夏德和贝恩哈特先生都露出了笑意,后者接着说道:
“我想安排那些人,帮我一起调查本地同族中和邪教徒合作的人。当然,要先开展内部自查才行。”
“不过在那之前,关于【血之哀伤】的事情可以告诉我们了吧?当年那个全身都是【血之哀伤】伤痕的吸血种,到底是什么情况?”
夏德也问道,于是那贵族少女看了一眼墙角的钟表,然后放下茶杯,做出了一副要讲故事的模样:
“上次我和你们说过,那个倒霉的家伙是‘母亲’的朋友。他的尸体你们就不要想找了,连我都不知道葬在哪里。不过我后来才知道,那家伙其实该死。”
她的眼睛看向窗外黑雾缭绕的城市风景:
“那不是一个好人,甚至说他是人都有些不对。他我不太愿意谈论这种事情,总之,他生前也有吸人血的爱好,但和裘德夫人不同,他是在家乡吸食人血致人死亡后,才因为被教会追杀而逃到了月湾。”
夏德和贝恩哈特先生对视了一眼:
“你继续说。”
“这些事情,也是他死后母亲才调查出来的,否则母亲肯定不敢和他接触。母亲一直相信,他死在月湾也是因为他依然恶习不改,出外‘觅食’撞见了那个拿着【血之哀伤】的环术士才会倒在巷子里。”
她叹了口气:
“这件事我可没有对任何人提到过,否则就有我们在过去包庇过那家伙的嫌疑了。两位,你们知道我的意思。”
“我们不会到处乱说的。”
贝恩哈特先生承诺道:
“那人是否说了,袭击他的人的相貌或者其他特征?”
莱斯小姐摇摇头:
“那人当时受伤特别严重,【血之哀伤】造成的伤口一般情况下是无法轻易治愈的,最简单的治疗方法是2号圣水原浆,这是那把剑的特性之一。母亲只是那人的朋友,不说是没有2号圣水原浆,就算是有,也不会拿出来救他。

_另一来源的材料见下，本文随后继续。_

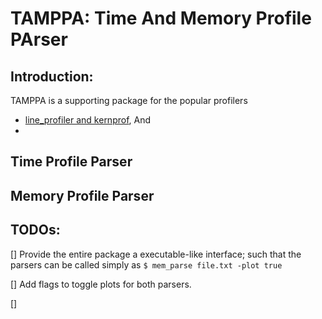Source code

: # TAMPPA: Time And Memory Profile PArser

## Introduction:

TAMPPA is a supporting package for the popular profilers
* [line_profiler and kernprof](https://github.com/pyutils/line_profiler/blob/master/README.rst), And
*

## Time Profile Parser

## Memory Profile Parser

## TODOs:
[] Provide the entire package a executable-like interface; such that the parsers can be called simply as `$ mem_parse file.txt -plot true`

[] Add flags to toggle plots for both parsers.

[]
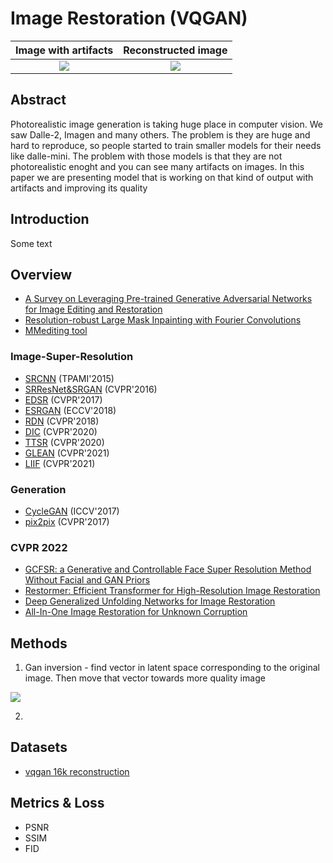Image Restoration (VQGAN)
=================================

Image with artifacts            |  Reconstructed image
:-------------------------:|:-------------------------:
![](https://datasets-server.huggingface.co/assets/johnowhitaker/vqgan16k_reconstruction/--/johnowhitaker--vqgan16k_reconstruction/train/27/reconstruction_256/image.jpg)  |  ![](https://datasets-server.huggingface.co/assets/johnowhitaker/vqgan16k_reconstruction/--/johnowhitaker--vqgan16k_reconstruction/train/27/image_256/image.jpg)

Abstract
----------------------------------------------

Photorealistic image generation is taking huge place in computer vision. We saw Dalle-2, Imagen and many others. The problem is they are huge and hard to reproduce, so people started to train smaller models for their needs like dalle-mini. The problem with those models is that they are not photorealistic enoght and you can see many artifacts on images. In this paper we are presenting model that is working on that kind of output with artifacts and improving its quality

Introduction
--------------------------------------------
Some text

Overview
--------------------------------------------
- [A Survey on Leveraging Pre-trained Generative Adversarial Networks for Image Editing and Restoration](https://arxiv.org/pdf/2207.10309.pdf)
- [Resolution-robust Large Mask Inpainting with Fourier Convolutions](https://www.youtube.com/watch?v=Lg97gWXsiQ4)
- [MMediting tool](https://github.com/open-mmlab/mmediting)

### Image-Super-Resolution

- [SRCNN](https://github.com/open-mmlab/mmediting/tree/master/configs/restorers/srcnn/README.md) (TPAMI'2015)
- [SRResNet&SRGAN](https://github.com/open-mmlab/mmediting/tree/master/configs/restorers/srresnet_srgan/README.md) (CVPR'2016)
- [EDSR](https://github.com/open-mmlab/mmediting/tree/master/configs/restorers/edsr/README.md) (CVPR'2017)
- [ESRGAN](https://github.com/open-mmlab/mmediting/tree/master/configs/restorers/esrgan/README.md) (ECCV'2018)
- [RDN](https://github.com/open-mmlab/mmediting/tree/master/configs/restorers/rdn/README.md) (CVPR'2018)
- [DIC](https://github.com/open-mmlab/mmediting/tree/master/configs/restorers/dic/README.md) (CVPR'2020)
- [TTSR](https://github.com/open-mmlab/mmediting/tree/master/configs/restorers/ttsr/README.md) (CVPR'2020)
- [GLEAN](https://github.com/open-mmlab/mmediting/tree/master/configs/restorers/glean/README.md) (CVPR'2021)
- [LIIF](https://github.com/open-mmlab/mmediting/tree/master/configs/restorers/liif/README.md) (CVPR'2021)

### Generation

- [CycleGAN](https://github.com/open-mmlab/mmediting/tree/master/configs/synthesizers/cyclegan/README.md) (ICCV'2017)
- [pix2pix](https://github.com/open-mmlab/mmediting/tree/master/configs/synthesizers/pix2pix/README.md) (CVPR'2017)

### CVPR 2022
- [GCFSR: a Generative and Controllable Face Super Resolution Method Without Facial and GAN Priors](https://openaccess.thecvf.com/content/CVPR2022/papers/He_GCFSR_A_Generative_and_Controllable_Face_Super_Resolution_Method_Without_CVPR_2022_paper.pdf)
- [Restormer: Efficient Transformer for High-Resolution Image Restoration](https://openaccess.thecvf.com/content/CVPR2022/papers/Zamir_Restormer_Efficient_Transformer_for_High-Resolution_Image_Restoration_CVPR_2022_paper.pdf)
- [Deep Generalized Unfolding Networks for Image Restoration](https://openaccess.thecvf.com/content/CVPR2022/papers/Mou_Deep_Generalized_Unfolding_Networks_for_Image_Restoration_CVPR_2022_paper.pdf)
- [All-In-One Image Restoration for Unknown Corruption](https://openaccess.thecvf.com/content/CVPR2022/papers/Li_All-in-One_Image_Restoration_for_Unknown_Corruption_CVPR_2022_paper.pdf)


Methods
--------------------------------------------

1. Gan inversion - find vector in latent space corresponding to the original image. Then move that vector towards more quality image

![](https://images.deepai.org/converted-papers/1907.10786/x6.png)

2. 

Datasets
--------------------------------------------
- [vqgan 16k reconstruction](https://huggingface.co/datasets/johnowhitaker/vqgan16k_reconstruction)

Metrics & Loss
--------------------------------------------
- PSNR
- SSIM
- FID
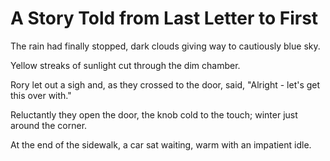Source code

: # A Story Told from Last Letter to First

The rain had finally stopped, dark clouds giving way to cautiously blue sky.

Yellow streaks of sunlight cut through the dim chamber.

Rory let out a sigh and, as they crossed to the door, said, "Alright - let's get this over with."

Reluctantly they open the door, the knob cold to the touch; winter just around the corner.

At the end of the sidewalk, a car sat waiting, warm with an impatient idle.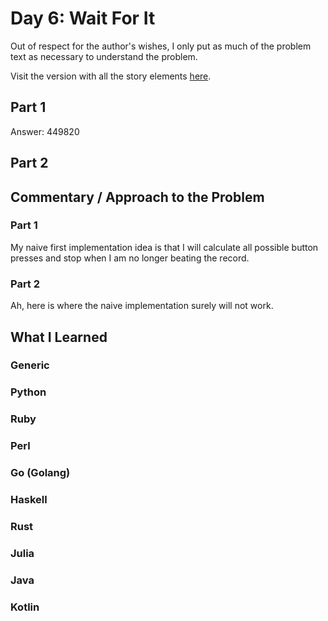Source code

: # Day 6: Wait For It

Out of respect for the author's wishes, I only put as much of the problem text as necessary to understand the problem.

Visit the version with all the story elements [here](https://adventofcode.com/2023/day/6).

## Part 1
Answer: 449820
## Part 2

## Commentary / Approach to the Problem
### Part 1
My naive first implementation idea is that I will calculate all possible button presses and stop when I am no longer beating the record.
### Part 2
Ah, here is where the naive implementation surely will not work.
## What I Learned

### Generic

### Python

### Ruby

### Perl

### Go (Golang)

### Haskell

### Rust

### Julia

### Java

### Kotlin
    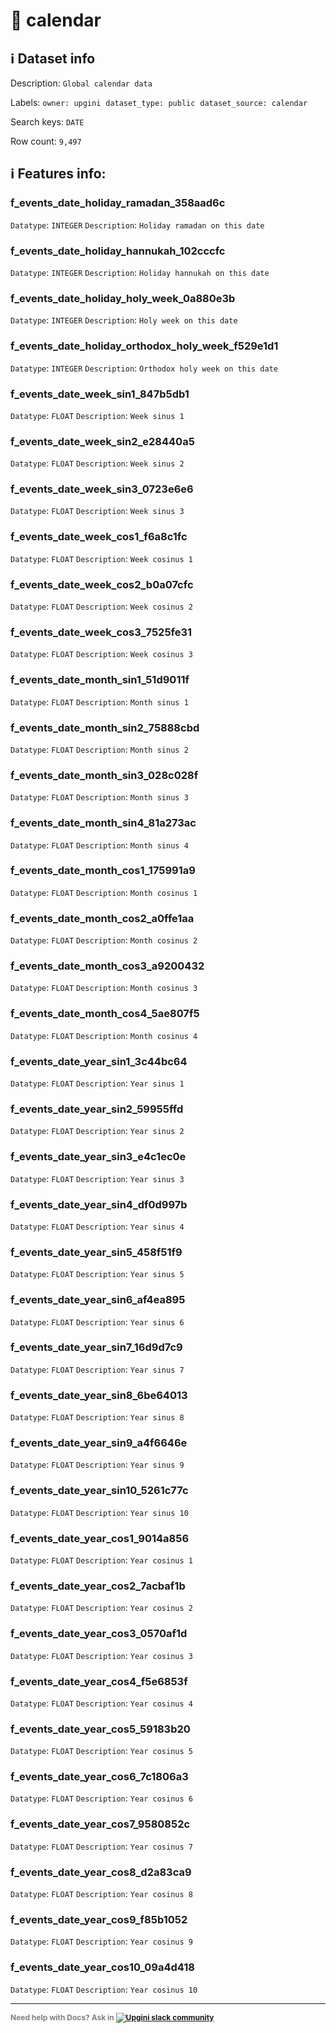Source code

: # 📖 calendar 
## ℹ️ Dataset info 
Description: `Global calendar data` 

Labels: ` owner: upgini ` &nbsp;` dataset_type: public ` &nbsp;` dataset_source: calendar ` &nbsp;

Search keys: 
` DATE ` &nbsp;

Row count: `9,497` 

## ℹ️ Features info:

### f_events_date_holiday_ramadan_358aad6c
`Datatype`: `INTEGER`
`Description`: `Holiday ramadan on this date`

### f_events_date_holiday_hannukah_102cccfc
`Datatype`: `INTEGER`
`Description`: `Holiday hannukah on this date`

### f_events_date_holiday_holy_week_0a880e3b
`Datatype`: `INTEGER`
`Description`: `Holy week on this date`

### f_events_date_holiday_orthodox_holy_week_f529e1d1
`Datatype`: `INTEGER`
`Description`: `Orthodox holy week on this date`

### f_events_date_week_sin1_847b5db1
`Datatype`: `FLOAT`
`Description`: `Week sinus 1`

### f_events_date_week_sin2_e28440a5
`Datatype`: `FLOAT`
`Description`: `Week sinus 2`

### f_events_date_week_sin3_0723e6e6
`Datatype`: `FLOAT`
`Description`: `Week sinus 3`

### f_events_date_week_cos1_f6a8c1fc
`Datatype`: `FLOAT`
`Description`: `Week cosinus 1`

### f_events_date_week_cos2_b0a07cfc
`Datatype`: `FLOAT`
`Description`: `Week cosinus 2`

### f_events_date_week_cos3_7525fe31
`Datatype`: `FLOAT`
`Description`: `Week cosinus 3`

### f_events_date_month_sin1_51d9011f
`Datatype`: `FLOAT`
`Description`: `Month sinus 1`

### f_events_date_month_sin2_75888cbd
`Datatype`: `FLOAT`
`Description`: `Month sinus 2`

### f_events_date_month_sin3_028c028f
`Datatype`: `FLOAT`
`Description`: `Month sinus 3`

### f_events_date_month_sin4_81a273ac
`Datatype`: `FLOAT`
`Description`: `Month sinus 4`

### f_events_date_month_cos1_175991a9
`Datatype`: `FLOAT`
`Description`: `Month cosinus 1`

### f_events_date_month_cos2_a0ffe1aa
`Datatype`: `FLOAT`
`Description`: `Month cosinus 2`

### f_events_date_month_cos3_a9200432
`Datatype`: `FLOAT`
`Description`: `Month cosinus 3`

### f_events_date_month_cos4_5ae807f5
`Datatype`: `FLOAT`
`Description`: `Month cosinus 4`

### f_events_date_year_sin1_3c44bc64
`Datatype`: `FLOAT`
`Description`: `Year sinus 1`

### f_events_date_year_sin2_59955ffd
`Datatype`: `FLOAT`
`Description`: `Year sinus 2`

### f_events_date_year_sin3_e4c1ec0e
`Datatype`: `FLOAT`
`Description`: `Year sinus 3`

### f_events_date_year_sin4_df0d997b
`Datatype`: `FLOAT`
`Description`: `Year sinus 4`

### f_events_date_year_sin5_458f51f9
`Datatype`: `FLOAT`
`Description`: `Year sinus 5`

### f_events_date_year_sin6_af4ea895
`Datatype`: `FLOAT`
`Description`: `Year sinus 6`

### f_events_date_year_sin7_16d9d7c9
`Datatype`: `FLOAT`
`Description`: `Year sinus 7`

### f_events_date_year_sin8_6be64013
`Datatype`: `FLOAT`
`Description`: `Year sinus 8`

### f_events_date_year_sin9_a4f6646e
`Datatype`: `FLOAT`
`Description`: `Year sinus 9`

### f_events_date_year_sin10_5261c77c
`Datatype`: `FLOAT`
`Description`: `Year sinus 10`

### f_events_date_year_cos1_9014a856
`Datatype`: `FLOAT`
`Description`: `Year cosinus 1`

### f_events_date_year_cos2_7acbaf1b
`Datatype`: `FLOAT`
`Description`: `Year cosinus 2`

### f_events_date_year_cos3_0570af1d
`Datatype`: `FLOAT`
`Description`: `Year cosinus 3`

### f_events_date_year_cos4_f5e6853f
`Datatype`: `FLOAT`
`Description`: `Year cosinus 4`

### f_events_date_year_cos5_59183b20
`Datatype`: `FLOAT`
`Description`: `Year cosinus 5`

### f_events_date_year_cos6_7c1806a3
`Datatype`: `FLOAT`
`Description`: `Year cosinus 6`

### f_events_date_year_cos7_9580852c
`Datatype`: `FLOAT`
`Description`: `Year cosinus 7`

### f_events_date_year_cos8_d2a83ca9
`Datatype`: `FLOAT`
`Description`: `Year cosinus 8`

### f_events_date_year_cos9_f85b1052
`Datatype`: `FLOAT`
`Description`: `Year cosinus 9`

### f_events_date_year_cos10_09a4d418
`Datatype`: `FLOAT`
`Description`: `Year cosinus 10`



---

<span style="color:grey;font-weight:700;font-size:12px">
    Need help with Docs? Ask in
    <a href="https://4mlg.short.gy/join-upgini-community">
        <img alt="Upgini slack community" src="https://img.shields.io/badge/slack-@upgini-orange.svg?logo=slack">
    </a>
</span>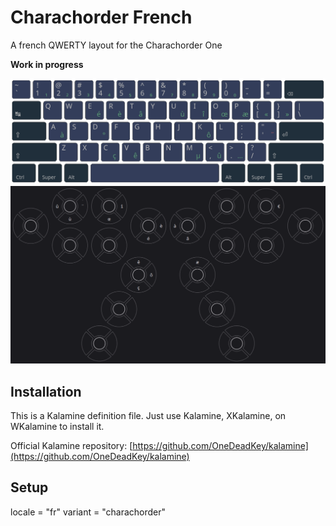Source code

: # Charachorder French
A french QWERTY layout for the Charachorder One

**Work in progress**

![ANSI view](./view.png)
![Charachorder Alt view](./ralt-keys.png)
## Installation
This is a Kalamine definition file.
Just use Kalamine, XKalamine, on WKalamine to install it.

Official Kalamine repository:
[https://github.com/OneDeadKey/kalamine](https://github.com/OneDeadKey/kalamine)

## Setup
locale      = "fr"
variant     = "charachorder"
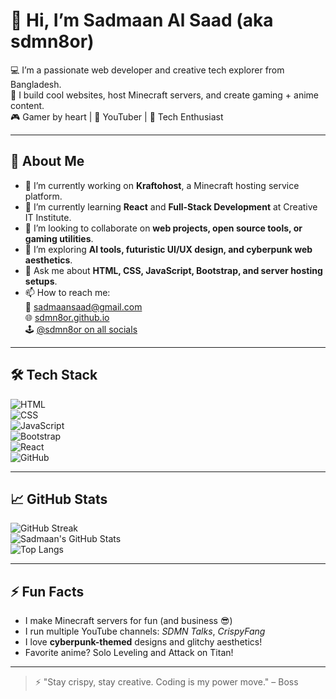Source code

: # 👋 Hi, I’m Sadmaan Al Saad (aka sdmn8or)

💻 I’m a passionate web developer and creative tech explorer from Bangladesh.  
🚀 I build cool websites, host Minecraft servers, and create gaming + anime content.  
🎮 Gamer by heart | 🎥 YouTuber | 🧠 Tech Enthusiast  

---

## 🧠 About Me
- 🔭 I’m currently working on **Kraftohost**, a Minecraft hosting service platform.
- 🌱 I’m currently learning **React** and **Full-Stack Development** at Creative IT Institute.
- 👯 I’m looking to collaborate on **web projects, open source tools, or gaming utilities**.
- 🤔 I’m exploring **AI tools, futuristic UI/UX design, and cyberpunk web aesthetics**.
- 💬 Ask me about **HTML, CSS, JavaScript, Bootstrap, and server hosting setups**.
- 📫 How to reach me:  
  📧 sadmaansaad@gmail.com  
  🌐 [sdmn8or.github.io](https://sdmn8or.github.io)  
  🕹️ [@sdmn8or on all socials](https://facebook.com/sdmn8or)  

---

## 🛠️ Tech Stack
![HTML](https://img.shields.io/badge/HTML-E34F26?logo=html5&logoColor=white)  
![CSS](https://img.shields.io/badge/CSS-1572B6?logo=css3&logoColor=white)  
![JavaScript](https://img.shields.io/badge/JavaScript-F7DF1E?logo=javascript&logoColor=black)  
![Bootstrap](https://img.shields.io/badge/Bootstrap-7952B3?logo=bootstrap&logoColor=white)  
![React](https://img.shields.io/badge/React-20232A?logo=react&logoColor=61DAFB)  
![GitHub](https://img.shields.io/badge/GitHub-181717?logo=github&logoColor=white)

---

## 📈 GitHub Stats
![GitHub Streak](https://streak-stats.demolab.com?user=sdmn8or&theme=radical&hide_border=true)  
![Sadmaan's GitHub Stats](https://github-readme-stats.vercel.app/api?username=sdmn8or&show_icons=true&theme=radical&hide_border=true)  
![Top Langs](https://github-readme-stats.vercel.app/api/top-langs/?username=sdmn8or&layout=compact&theme=radical)

---

## ⚡ Fun Facts
- I make Minecraft servers for fun (and business 😎)
- I run multiple YouTube channels: *SDMN Talks*, *CrispyFang*
- I love **cyberpunk-themed** designs and glitchy aesthetics!
- Favorite anime? Solo Leveling and Attack on Titan!

---

> ⚡ "Stay crispy, stay creative. Coding is my power move." – Boss

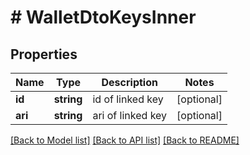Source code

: # # WalletDtoKeysInner

## Properties

| Name    | Type       | Description       | Notes      |
| ------- | ---------- | ----------------- | ---------- |
| **id**  | **string** | id of linked key  | [optional] |
| **ari** | **string** | ari of linked key | [optional] |

[[Back to Model list]](../../README.md#models) [[Back to API list]](../../README.md#endpoints) [[Back to README]](../../README.md)

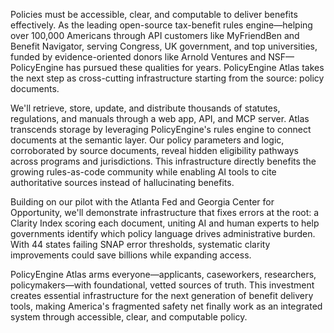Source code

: Policies must be accessible, clear, and computable to deliver benefits effectively. As the leading open-source tax-benefit rules engine—helping over 100,000 Americans through API customers like MyFriendBen and Benefit Navigator, serving Congress, UK government, and top universities, funded by evidence-oriented donors like Arnold Ventures and NSF—PolicyEngine has pursued these qualities for years. PolicyEngine Atlas takes the next step as cross-cutting infrastructure starting from the source: policy documents.

We'll retrieve, store, update, and distribute thousands of statutes, regulations, and manuals through a web app, API, and MCP server. Atlas transcends storage by leveraging PolicyEngine's rules engine to connect documents at the semantic layer. Our policy parameters and logic, corroborated by source documents, reveal hidden eligibility pathways across programs and jurisdictions. This infrastructure directly benefits the growing rules-as-code community while enabling AI tools to cite authoritative sources instead of hallucinating benefits.

Building on our pilot with the Atlanta Fed and Georgia Center for Opportunity, we'll demonstrate infrastructure that fixes errors at the root: a Clarity Index scoring each document, uniting AI and human experts to help governments identify which policy language drives administrative burden. With 44 states failing SNAP error thresholds, systematic clarity improvements could save billions while expanding access.

PolicyEngine Atlas arms everyone—applicants, caseworkers, researchers, policymakers—with foundational, vetted sources of truth. This investment creates essential infrastructure for the next generation of benefit delivery tools, making America's fragmented safety net finally work as an integrated system through accessible, clear, and computable policy.
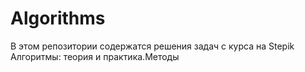 # Algorithms
 
В этом репозитории содержатся решения задач с курса на Stepik Алгоритмы: теория и практика.Методы
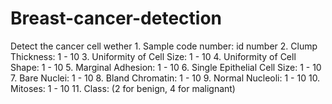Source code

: # Breast-cancer-detection
Detect the cancer cell wether  1. Sample code number: id number  2. Clump Thickness: 1 - 10  3. Uniformity of Cell Size: 1 - 10  4. Uniformity of Cell Shape: 1 - 10  5. Marginal Adhesion: 1 - 10  6. Single Epithelial Cell Size: 1 - 10  7. Bare Nuclei: 1 - 10  8. Bland Chromatin: 1 - 10  9. Normal Nucleoli: 1 - 10  10. Mitoses: 1 - 10  11. Class: (2 for benign, 4 for malignant)
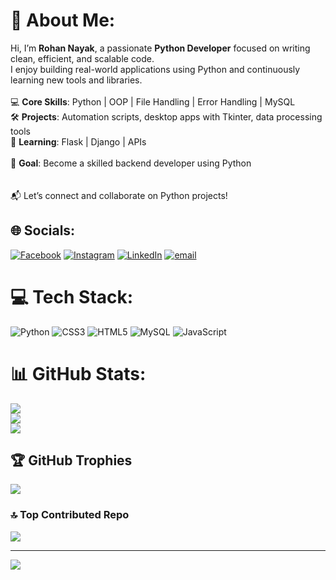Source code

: # 💫 About Me:
Hi, I’m **Rohan Nayak**, a passionate **Python Developer** focused on writing clean, efficient, and scalable code.  <br>I enjoy building real-world applications using Python and continuously learning new tools and libraries.<br><br>💻 **Core Skills**: Python | OOP | File Handling | Error Handling | MySQL <br>🛠️ **Projects**: Automation scripts, desktop apps with Tkinter, data processing tools  <br>🧠 **Learning**: Flask | Django | APIs<br><br>🎯 **Goal**: Become a skilled backend developer using Python<br><br>  <br>📬 Let’s connect and collaborate on Python projects!<br>


## 🌐 Socials:
[![Facebook](https://img.shields.io/badge/Facebook-%231877F2.svg?logo=Facebook&logoColor=white)](https://facebook.com/https://www.facebook.com/sohan.nayak.9275) [![Instagram](https://img.shields.io/badge/Instagram-%23E4405F.svg?logo=Instagram&logoColor=white)](https://instagram.com/https://www.instagram.com/iamrohannayak/) [![LinkedIn](https://img.shields.io/badge/LinkedIn-%230077B5.svg?logo=linkedin&logoColor=white)](https://linkedin.com/in/https://www.linkedin.com/in/rohannayak360/) [![email](https://img.shields.io/badge/Email-D14836?logo=gmail&logoColor=white)](mailto:rohannayak360@gmail.com) 

# 💻 Tech Stack:
![Python](https://img.shields.io/badge/python-3670A0?style=plastic&logo=python&logoColor=ffdd54) ![CSS3](https://img.shields.io/badge/css3-%231572B6.svg?style=plastic&logo=css3&logoColor=white) ![HTML5](https://img.shields.io/badge/html5-%23E34F26.svg?style=plastic&logo=html5&logoColor=white) ![MySQL](https://img.shields.io/badge/mysql-4479A1.svg?style=plastic&logo=mysql&logoColor=white) ![JavaScript](https://img.shields.io/badge/javascript-%23323330.svg?style=plastic&logo=javascript&logoColor=%23F7DF1E)
# 📊 GitHub Stats:
![](https://github-readme-stats.vercel.app/api?username=rohannayak360&theme=transparent&hide_border=false&include_all_commits=false&count_private=false)<br/>
![](https://nirzak-streak-stats.vercel.app/?user=rohannayak360&theme=transparent&hide_border=false)<br/>
![](https://github-readme-stats.vercel.app/api/top-langs/?username=rohannayak360&theme=transparent&hide_border=false&include_all_commits=false&count_private=false&layout=compact)

## 🏆 GitHub Trophies
![](https://github-profile-trophy.vercel.app/?username=rohannayak360&theme=radical&no-frame=false&no-bg=true&margin-w=4)

### 🔝 Top Contributed Repo
![](https://github-contributor-stats.vercel.app/api?username=rohannayak360&limit=5&theme=dark&combine_all_yearly_contributions=true)

---
[![](https://visitcount.itsvg.in/api?id=rohannayak360&icon=0&color=0)](https://visitcount.itsvg.in)

<!-- Proudly created with GPRM ( https://gprm.itsvg.in ) -->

不过,他在半昏迷中,说过是一個被光芒笼罩的人袭击了他。对方很是特别擅长使用剑类武器,母亲说那些伤口大部分都避开了致命位置只是折磨他,只有最后两剑非常精准的命中了要害.大概是手术刀级别的精准。”
“剑士.还有其他线索吗?”
夏德又问,莱斯小姐想了想:
“那个持剑者有些占卜的手段,母亲说对方试图确定过我们救助的那人是否真的死亡,但持剑者的占卜手段在当年不是很强。至于其他的线索,就只剩下这个了。”
她对身后站着的女仆伸出了手,女仆将一张准备好的画轴递给了莱斯小姐,随后画轴被送到了夏德和贝恩哈特先生手中。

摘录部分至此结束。